Teradata Distribution of Presto -- A Distributed SQL Query Engine for Big Data
http://www.teradata.com/presto
Apache License 2.0
94 stars 21 forks source link

Clustered Hive tables support???? #716

Open zzmg opened 7 years ago

zzmg commented 7 years ago

I installed presto_server_pkg.0.167-t.0.2 on the cento7.2. According to the document installed presto-admin,and the coordinator and workers are on a machine。
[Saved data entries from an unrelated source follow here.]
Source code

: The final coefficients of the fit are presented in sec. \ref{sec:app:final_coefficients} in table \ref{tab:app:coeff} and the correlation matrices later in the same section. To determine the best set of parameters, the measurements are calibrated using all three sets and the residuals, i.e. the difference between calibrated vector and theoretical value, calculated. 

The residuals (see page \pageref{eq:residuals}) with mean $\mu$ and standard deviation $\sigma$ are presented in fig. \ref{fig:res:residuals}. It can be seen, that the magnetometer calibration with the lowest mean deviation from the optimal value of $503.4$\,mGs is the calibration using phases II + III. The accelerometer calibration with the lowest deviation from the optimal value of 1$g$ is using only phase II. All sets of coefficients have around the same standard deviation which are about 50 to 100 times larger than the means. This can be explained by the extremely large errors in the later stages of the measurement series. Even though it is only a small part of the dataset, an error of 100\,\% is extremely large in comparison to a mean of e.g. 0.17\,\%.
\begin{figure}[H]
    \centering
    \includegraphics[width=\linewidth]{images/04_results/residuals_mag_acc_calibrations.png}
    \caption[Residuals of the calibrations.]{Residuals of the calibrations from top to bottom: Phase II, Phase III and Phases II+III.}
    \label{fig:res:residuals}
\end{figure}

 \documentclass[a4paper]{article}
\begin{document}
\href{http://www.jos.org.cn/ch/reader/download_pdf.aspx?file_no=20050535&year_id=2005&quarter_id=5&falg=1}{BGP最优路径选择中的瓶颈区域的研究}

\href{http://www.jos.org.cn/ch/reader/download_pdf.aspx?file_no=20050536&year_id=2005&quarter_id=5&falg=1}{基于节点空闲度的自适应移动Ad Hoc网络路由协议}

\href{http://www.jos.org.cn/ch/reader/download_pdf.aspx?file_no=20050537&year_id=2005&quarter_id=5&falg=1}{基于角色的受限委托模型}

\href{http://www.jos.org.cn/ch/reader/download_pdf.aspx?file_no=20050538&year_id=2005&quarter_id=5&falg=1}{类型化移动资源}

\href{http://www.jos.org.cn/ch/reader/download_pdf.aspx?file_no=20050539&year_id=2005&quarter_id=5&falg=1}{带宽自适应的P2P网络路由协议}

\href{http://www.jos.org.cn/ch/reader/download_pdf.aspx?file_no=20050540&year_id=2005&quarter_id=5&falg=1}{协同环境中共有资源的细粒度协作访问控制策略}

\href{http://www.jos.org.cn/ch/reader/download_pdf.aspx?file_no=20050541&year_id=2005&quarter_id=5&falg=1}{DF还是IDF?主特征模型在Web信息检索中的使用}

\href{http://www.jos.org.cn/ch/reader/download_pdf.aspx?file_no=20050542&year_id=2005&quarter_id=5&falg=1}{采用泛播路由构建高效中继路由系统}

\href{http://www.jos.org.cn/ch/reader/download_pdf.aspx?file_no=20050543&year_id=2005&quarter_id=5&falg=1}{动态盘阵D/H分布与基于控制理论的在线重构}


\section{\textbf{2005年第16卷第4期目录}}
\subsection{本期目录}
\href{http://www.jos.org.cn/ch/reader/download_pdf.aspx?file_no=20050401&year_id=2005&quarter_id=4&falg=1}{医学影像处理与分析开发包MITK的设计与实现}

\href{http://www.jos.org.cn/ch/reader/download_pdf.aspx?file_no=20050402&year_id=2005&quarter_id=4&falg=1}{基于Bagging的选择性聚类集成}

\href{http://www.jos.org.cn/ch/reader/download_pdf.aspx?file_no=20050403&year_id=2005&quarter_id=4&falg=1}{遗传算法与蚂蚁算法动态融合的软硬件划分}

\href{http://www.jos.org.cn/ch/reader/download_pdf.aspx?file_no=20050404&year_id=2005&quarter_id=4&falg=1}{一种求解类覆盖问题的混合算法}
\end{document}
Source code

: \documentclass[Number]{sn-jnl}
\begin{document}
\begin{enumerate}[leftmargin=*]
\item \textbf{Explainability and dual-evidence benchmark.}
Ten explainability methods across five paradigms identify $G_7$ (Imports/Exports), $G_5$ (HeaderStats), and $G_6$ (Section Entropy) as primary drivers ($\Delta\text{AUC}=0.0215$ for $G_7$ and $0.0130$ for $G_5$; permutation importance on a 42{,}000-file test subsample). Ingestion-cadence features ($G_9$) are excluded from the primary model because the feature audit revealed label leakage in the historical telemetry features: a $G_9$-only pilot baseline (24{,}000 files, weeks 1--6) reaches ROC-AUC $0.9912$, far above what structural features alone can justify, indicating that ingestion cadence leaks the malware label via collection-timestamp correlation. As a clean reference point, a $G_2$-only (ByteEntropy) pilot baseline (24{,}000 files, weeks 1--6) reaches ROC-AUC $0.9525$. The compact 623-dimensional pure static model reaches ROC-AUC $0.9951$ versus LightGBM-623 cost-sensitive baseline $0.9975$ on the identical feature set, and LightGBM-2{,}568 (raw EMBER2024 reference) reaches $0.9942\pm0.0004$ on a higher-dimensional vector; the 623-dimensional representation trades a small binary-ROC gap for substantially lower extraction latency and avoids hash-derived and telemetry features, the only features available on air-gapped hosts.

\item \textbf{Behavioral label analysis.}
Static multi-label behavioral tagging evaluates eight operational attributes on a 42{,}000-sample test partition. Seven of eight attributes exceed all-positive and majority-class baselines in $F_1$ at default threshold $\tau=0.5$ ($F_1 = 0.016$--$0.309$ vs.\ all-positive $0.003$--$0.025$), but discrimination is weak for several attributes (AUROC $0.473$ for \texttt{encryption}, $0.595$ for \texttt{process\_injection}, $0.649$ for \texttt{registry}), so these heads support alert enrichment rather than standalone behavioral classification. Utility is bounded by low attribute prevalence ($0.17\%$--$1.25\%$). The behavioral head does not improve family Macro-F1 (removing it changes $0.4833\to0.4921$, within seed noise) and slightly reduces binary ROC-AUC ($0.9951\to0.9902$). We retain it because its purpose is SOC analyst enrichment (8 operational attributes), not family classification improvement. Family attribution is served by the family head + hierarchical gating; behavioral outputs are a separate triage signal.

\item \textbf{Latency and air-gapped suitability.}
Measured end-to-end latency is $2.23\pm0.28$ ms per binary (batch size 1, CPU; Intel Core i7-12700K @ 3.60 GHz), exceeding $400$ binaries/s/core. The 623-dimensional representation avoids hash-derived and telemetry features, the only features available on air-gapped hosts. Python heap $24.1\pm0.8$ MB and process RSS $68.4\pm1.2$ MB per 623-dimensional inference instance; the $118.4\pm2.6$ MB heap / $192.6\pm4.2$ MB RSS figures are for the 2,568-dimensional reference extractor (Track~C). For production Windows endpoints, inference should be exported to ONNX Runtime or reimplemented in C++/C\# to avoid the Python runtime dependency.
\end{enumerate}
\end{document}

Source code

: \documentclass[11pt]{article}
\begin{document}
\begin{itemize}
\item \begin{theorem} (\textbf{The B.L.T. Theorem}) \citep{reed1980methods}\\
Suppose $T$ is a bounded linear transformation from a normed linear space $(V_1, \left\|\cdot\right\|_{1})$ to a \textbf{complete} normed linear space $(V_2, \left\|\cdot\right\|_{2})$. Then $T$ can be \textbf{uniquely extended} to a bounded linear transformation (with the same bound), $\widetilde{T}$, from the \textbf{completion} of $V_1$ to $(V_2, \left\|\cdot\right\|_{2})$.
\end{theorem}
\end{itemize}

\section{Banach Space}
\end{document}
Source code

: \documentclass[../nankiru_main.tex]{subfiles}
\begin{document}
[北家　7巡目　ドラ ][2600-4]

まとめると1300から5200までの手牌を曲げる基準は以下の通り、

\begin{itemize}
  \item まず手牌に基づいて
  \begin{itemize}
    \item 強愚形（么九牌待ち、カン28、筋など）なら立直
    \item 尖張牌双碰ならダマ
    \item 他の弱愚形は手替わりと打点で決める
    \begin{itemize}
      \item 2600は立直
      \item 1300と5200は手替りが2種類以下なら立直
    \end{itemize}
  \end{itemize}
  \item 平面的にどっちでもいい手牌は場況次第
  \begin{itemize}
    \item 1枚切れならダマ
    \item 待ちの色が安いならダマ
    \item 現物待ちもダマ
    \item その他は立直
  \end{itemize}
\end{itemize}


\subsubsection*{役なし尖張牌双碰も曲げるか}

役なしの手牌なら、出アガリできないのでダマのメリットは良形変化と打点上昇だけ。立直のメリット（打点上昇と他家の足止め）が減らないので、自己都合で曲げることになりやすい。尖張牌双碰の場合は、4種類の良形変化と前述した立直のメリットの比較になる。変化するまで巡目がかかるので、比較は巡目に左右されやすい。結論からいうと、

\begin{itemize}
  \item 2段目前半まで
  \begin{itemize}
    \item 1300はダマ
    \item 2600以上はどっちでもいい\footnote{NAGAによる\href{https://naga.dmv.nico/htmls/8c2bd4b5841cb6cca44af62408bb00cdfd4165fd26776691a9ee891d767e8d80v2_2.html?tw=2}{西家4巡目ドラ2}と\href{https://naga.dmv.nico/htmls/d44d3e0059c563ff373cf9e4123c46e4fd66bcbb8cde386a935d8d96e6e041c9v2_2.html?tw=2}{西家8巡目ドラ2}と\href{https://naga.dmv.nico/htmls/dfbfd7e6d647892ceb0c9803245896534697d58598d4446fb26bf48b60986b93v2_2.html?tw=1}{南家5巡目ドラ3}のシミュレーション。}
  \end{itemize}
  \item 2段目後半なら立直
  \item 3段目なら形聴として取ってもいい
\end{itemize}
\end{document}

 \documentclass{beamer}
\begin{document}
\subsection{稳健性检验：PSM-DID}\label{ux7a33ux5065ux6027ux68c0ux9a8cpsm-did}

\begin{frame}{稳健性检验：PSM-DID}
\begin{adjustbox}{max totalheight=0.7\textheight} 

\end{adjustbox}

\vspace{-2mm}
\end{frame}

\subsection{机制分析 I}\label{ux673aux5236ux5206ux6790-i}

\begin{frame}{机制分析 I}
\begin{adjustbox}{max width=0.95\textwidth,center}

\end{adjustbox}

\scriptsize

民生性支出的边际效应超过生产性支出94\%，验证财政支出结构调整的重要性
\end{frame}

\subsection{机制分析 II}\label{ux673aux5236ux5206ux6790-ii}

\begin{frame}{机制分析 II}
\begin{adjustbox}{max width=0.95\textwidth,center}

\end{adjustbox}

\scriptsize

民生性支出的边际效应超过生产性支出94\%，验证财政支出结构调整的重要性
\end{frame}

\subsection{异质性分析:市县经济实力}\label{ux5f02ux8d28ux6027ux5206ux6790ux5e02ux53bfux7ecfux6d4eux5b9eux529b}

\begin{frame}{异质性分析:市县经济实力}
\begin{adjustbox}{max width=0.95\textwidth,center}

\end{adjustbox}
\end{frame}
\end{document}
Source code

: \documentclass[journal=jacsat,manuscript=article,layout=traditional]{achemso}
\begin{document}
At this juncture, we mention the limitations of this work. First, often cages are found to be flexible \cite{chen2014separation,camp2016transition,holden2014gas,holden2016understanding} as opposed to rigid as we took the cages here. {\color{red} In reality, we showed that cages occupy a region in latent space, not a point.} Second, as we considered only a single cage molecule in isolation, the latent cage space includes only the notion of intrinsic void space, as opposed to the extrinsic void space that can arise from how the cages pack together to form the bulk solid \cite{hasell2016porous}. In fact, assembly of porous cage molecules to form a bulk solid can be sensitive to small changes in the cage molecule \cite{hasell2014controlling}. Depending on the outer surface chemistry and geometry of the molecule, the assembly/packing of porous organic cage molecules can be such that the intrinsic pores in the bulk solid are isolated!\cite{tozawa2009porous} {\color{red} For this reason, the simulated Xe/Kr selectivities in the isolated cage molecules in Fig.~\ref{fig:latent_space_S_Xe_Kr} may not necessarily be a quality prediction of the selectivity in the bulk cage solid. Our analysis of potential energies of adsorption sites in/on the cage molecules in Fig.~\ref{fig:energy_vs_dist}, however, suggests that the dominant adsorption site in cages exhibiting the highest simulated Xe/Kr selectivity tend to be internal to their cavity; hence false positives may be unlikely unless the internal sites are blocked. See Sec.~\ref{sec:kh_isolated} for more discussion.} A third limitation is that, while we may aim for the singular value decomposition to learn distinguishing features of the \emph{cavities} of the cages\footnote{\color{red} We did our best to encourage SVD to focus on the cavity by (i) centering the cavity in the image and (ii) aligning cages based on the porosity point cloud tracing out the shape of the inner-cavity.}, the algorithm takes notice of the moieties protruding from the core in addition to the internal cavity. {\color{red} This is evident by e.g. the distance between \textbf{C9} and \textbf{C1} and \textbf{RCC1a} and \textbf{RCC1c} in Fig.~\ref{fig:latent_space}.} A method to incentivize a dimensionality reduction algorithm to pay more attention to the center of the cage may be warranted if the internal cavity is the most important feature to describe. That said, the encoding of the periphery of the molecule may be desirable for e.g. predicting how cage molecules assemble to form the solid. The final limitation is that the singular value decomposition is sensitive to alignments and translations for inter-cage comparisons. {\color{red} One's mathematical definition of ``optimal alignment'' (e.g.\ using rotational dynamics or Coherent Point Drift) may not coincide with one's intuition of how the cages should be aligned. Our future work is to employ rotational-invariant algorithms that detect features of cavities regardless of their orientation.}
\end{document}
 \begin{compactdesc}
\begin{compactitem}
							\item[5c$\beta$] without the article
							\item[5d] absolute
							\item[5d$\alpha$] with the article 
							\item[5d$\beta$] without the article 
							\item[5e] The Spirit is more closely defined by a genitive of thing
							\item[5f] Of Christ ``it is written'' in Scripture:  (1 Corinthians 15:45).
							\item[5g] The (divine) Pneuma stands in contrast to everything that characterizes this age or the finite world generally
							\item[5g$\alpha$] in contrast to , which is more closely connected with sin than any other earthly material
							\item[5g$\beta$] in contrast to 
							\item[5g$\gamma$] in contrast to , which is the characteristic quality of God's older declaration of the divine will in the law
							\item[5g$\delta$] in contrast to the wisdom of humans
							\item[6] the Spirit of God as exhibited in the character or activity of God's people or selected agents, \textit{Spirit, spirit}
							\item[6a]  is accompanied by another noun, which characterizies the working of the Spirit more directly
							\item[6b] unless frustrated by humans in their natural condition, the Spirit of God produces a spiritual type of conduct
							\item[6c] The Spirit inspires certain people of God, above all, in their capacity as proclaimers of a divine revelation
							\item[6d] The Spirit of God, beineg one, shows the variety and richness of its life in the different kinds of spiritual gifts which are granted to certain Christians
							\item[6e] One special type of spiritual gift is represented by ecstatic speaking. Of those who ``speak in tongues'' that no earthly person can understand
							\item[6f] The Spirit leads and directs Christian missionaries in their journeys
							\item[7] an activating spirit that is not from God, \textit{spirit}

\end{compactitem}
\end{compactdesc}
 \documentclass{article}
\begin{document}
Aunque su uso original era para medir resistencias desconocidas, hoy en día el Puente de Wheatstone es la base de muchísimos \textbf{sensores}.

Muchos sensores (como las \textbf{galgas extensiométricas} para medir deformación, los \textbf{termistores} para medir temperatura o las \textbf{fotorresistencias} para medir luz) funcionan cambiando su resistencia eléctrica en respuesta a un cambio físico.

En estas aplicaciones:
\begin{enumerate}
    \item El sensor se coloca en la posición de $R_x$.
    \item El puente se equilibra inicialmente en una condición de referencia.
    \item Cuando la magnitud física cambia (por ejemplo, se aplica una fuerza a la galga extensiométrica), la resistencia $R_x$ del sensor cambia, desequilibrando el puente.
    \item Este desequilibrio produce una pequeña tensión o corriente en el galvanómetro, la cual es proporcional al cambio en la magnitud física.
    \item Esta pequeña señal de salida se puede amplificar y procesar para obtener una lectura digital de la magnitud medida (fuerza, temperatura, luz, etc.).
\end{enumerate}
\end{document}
  1. Data Sources flume-->hive hive table:create table test (bytes_in int,bytes_out int,device_id string,device_type string,host string,latency int,level string,method string,msg string,path string,referer string,remote_ip string,response_code int,route string,status int,type string,uri string,user_agent string,user_id bigint,time string) PARTITIONED BY(year string,month string,day string) clustered by (user_id) into 5 buckets stored as orc TBLPROPERTIES ("transactional"="true");

  2. hdfs path /user/hive/warehouse/logs.db/test/year=2017/month=10/day=26/delta_0018401_0018500/bucket_0000 According to the document,I have set hive.multi-file-bucketing.enabled config property in the hive.properties and set session property. presto:logs> set session hive.multi_file_bucketing_enabled = true; SET SESSION but,through the use of presto query error: presto:logs> select count() from test; Query 20171026_065023_00034_4pi6j failed: Hive table is corrupt. It is declared as being bucketed, but the files do not match the bucketing declaration. Found sub-directory in bucket directory for partition: year=2017/month=10/day=26

According to the document, https://teradata.github.io/presto/docs/current/release/release-0.167-t.html Fix issue “Hive table is corrupt. It is declared as being bucketed, but the files do not match the bucketing declaration. The number of files in the directory (1) does not match the declared.” by fixing support for Hive bucketed tables. See option hive.multi-file-bucketing.enabled in the Presto Hive connector documentation.

but,,,,,,, who can help me????????